Over the last few years as a Mozilla Release Engineer, I have completed hundreds of bugs and dozens of large and complex cross-team projects. As time has gone by, I have gained experience from my mistakes and I have developed a mental list of steps that I follow in order to complete cross team projects as effectively as possible and in good terms with the developers involved. I have never attempted to write this down, so I am excited to see what we can glean from this blog post. This may save you from having to build these habits through trial and error over time. Feel free to point out places where I have not figured everything out yet, or where I am wrong.
This post is probably geared towards Release Engineering and people who close closely with us, however, it may have value to understand what a release engineer has to take into consideration before running your jobs on tbpl.mozilla.org visibly.
I would like to use a recent project as an example, namely the Android x86 emulator test infrastructure project. It has taken more than two months to get 80% of this project completed. We are currently blocked on issues external to Mozilla with regards to the actual emulator being unstable.

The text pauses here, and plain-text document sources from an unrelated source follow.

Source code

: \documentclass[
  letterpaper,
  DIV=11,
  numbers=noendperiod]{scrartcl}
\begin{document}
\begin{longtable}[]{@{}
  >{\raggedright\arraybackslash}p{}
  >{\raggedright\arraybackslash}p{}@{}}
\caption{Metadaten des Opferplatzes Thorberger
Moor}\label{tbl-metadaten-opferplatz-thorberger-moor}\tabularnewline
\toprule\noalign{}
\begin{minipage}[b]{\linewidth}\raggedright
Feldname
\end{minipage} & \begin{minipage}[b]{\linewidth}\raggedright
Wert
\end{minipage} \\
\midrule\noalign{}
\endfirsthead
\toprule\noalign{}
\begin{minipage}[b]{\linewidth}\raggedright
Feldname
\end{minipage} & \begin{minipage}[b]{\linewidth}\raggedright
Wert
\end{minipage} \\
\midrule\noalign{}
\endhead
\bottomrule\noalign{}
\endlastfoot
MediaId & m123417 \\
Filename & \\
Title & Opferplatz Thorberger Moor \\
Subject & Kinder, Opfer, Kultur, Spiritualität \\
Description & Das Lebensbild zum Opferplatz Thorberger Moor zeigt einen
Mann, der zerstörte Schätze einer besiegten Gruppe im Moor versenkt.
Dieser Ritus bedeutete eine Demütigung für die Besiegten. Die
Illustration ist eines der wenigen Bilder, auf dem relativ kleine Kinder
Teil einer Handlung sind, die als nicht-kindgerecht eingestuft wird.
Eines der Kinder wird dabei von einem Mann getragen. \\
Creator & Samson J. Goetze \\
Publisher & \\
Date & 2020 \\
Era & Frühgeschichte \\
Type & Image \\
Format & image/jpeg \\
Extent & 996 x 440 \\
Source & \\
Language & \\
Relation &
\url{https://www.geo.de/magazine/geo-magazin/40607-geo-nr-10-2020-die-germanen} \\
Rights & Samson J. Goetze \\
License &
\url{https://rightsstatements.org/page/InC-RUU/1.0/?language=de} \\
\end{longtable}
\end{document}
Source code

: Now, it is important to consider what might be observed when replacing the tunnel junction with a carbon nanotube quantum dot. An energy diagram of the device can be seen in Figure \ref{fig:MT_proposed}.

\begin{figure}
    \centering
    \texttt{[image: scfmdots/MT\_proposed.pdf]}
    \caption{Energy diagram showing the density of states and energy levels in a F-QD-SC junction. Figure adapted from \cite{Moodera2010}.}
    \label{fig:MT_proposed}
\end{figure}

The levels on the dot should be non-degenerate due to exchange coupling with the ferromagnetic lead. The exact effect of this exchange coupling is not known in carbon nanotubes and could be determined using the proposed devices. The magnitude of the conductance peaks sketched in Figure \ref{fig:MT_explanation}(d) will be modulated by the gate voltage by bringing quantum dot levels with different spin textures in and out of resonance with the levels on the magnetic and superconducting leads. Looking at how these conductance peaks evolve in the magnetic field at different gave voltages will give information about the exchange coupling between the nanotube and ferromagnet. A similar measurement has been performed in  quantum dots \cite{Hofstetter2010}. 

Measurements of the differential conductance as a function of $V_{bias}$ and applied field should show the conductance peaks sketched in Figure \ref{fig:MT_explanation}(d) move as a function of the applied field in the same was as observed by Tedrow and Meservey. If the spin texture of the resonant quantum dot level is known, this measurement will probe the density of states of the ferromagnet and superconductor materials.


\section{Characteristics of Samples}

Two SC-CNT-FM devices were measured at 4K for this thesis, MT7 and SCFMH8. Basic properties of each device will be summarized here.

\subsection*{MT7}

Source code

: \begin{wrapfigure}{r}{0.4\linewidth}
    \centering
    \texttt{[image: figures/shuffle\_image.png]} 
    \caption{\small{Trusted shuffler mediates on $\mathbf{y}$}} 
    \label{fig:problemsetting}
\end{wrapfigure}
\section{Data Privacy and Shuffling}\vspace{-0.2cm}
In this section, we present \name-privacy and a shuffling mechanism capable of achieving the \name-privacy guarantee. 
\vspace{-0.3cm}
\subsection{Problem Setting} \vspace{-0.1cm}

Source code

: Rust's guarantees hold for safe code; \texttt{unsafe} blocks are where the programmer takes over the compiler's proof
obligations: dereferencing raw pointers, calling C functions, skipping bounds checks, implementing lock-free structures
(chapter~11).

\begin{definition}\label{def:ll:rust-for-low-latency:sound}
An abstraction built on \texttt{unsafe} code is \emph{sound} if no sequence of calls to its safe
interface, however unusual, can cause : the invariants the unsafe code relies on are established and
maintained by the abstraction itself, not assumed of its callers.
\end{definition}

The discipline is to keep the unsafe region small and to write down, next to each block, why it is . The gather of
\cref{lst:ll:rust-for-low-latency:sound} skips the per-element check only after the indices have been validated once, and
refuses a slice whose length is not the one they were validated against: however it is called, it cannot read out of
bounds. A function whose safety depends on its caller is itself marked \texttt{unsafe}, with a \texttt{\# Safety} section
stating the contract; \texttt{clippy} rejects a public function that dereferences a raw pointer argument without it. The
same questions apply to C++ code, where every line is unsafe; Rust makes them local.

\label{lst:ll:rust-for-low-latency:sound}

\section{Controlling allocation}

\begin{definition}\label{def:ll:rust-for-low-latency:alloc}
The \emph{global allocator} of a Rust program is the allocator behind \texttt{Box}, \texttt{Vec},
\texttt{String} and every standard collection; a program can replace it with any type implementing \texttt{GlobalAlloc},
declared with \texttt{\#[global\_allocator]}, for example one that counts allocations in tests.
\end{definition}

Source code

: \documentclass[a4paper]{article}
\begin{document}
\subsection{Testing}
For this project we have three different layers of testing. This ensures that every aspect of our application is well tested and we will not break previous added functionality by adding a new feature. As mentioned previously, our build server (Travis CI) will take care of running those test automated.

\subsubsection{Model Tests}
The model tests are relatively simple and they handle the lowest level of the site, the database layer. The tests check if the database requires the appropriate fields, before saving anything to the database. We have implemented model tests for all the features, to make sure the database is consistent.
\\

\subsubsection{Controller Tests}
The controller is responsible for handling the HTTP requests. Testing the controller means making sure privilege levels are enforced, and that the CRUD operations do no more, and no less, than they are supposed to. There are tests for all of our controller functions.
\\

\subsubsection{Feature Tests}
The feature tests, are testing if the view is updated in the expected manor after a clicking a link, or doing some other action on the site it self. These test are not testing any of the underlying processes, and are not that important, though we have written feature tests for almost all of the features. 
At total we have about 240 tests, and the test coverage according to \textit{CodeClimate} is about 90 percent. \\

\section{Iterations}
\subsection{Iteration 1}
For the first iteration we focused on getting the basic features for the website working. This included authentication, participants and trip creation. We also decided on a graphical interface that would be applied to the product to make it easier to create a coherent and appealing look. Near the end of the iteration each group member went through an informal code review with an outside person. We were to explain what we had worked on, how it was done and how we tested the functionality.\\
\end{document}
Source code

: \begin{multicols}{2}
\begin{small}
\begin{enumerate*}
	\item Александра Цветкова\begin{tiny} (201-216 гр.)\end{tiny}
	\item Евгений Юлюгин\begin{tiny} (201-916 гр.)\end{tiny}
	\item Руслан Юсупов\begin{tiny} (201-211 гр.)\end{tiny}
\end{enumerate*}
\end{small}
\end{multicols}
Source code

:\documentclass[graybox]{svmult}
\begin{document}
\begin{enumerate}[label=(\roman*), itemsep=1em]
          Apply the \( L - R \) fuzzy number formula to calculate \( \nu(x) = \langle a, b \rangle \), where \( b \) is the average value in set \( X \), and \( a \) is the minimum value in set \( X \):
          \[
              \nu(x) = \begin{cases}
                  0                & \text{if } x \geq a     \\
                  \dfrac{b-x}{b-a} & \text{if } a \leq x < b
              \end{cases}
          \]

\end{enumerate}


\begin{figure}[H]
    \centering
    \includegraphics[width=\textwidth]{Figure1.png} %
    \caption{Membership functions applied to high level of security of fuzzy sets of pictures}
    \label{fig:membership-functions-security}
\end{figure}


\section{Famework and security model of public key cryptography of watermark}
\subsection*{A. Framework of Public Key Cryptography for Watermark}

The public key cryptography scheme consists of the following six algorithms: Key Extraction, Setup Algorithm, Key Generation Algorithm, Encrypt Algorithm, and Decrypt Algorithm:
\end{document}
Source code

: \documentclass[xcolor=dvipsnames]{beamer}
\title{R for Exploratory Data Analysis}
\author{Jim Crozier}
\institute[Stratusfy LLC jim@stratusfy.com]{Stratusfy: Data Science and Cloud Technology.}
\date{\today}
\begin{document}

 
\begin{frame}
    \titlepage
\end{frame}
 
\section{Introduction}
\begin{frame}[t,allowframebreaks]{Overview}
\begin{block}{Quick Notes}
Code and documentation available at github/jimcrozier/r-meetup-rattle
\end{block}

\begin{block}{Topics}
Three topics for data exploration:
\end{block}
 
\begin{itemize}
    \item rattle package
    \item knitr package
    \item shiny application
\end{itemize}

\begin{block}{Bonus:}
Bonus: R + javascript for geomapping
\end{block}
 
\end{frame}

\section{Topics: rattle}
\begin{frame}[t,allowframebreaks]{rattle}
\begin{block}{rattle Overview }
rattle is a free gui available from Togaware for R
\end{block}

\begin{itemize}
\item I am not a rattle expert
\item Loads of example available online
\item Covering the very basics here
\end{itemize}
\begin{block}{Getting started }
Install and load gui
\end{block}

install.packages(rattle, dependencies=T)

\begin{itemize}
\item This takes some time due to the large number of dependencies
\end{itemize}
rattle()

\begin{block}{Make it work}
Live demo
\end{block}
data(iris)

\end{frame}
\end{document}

You should expect the following sections in this post:
Tips
Checklist
Context of the Android x86 project
Sequence of events of the Android x86 project
Tips
Document as much as possible on the bug
this makes it easier for external people to follow along
Communicate often with the people you're working with
Make it clear what blocks who
Make it clear what you're working on
Set expectations
Report back when you're not meeting expectations
Ask for help!
If you can pick one of many tasks, ask the dev which one would benefit him/her the most
Mention when you can’t work on the project for a period of time (e.g. PTO, buildduty, release)
Communicate major slow downs or change of plans to stakeholders on both sides of the project
Your own managers
The managers of the other developer
File bugs in order to clarify the scope, the dependency and the ownership
Make sure that the dependencies are logical (rather than just adding all bugs to the tracking bugs)
Meet the members of the other parties through a video call as soon as possible if you have not met them before, especially if the project is rather complex
It makes it so much easier to understand/know each other and work together
You would have the opportunity to read the non-verbal communication
You become a human being in the eyes of each other, rather than IRC nicknames
Not necessary if you have worked together often and/or the project is very simple
If there’s confusion and/or conflict schedule another video meeting
Restate in your own words what you are taking away with you from the bugs and email conversations
This allows the other developer to the debug your understanding
Keep your word
It builds trust
Do not try to force artifical deadlines
You ruin the trust you have gained
Consult the team when in doubt of which approach to use for a big problem
Do not ask for help if you have not even tried for yourself
This builds a reputation that you won’t try to take other people’s time for granted
If you get stuck; ask for help
Re-estate what you’re trying to solve and why it is important
Checklist
NOTE: These questions do not apply to every project we take, however much of it applies when setting up a new platform.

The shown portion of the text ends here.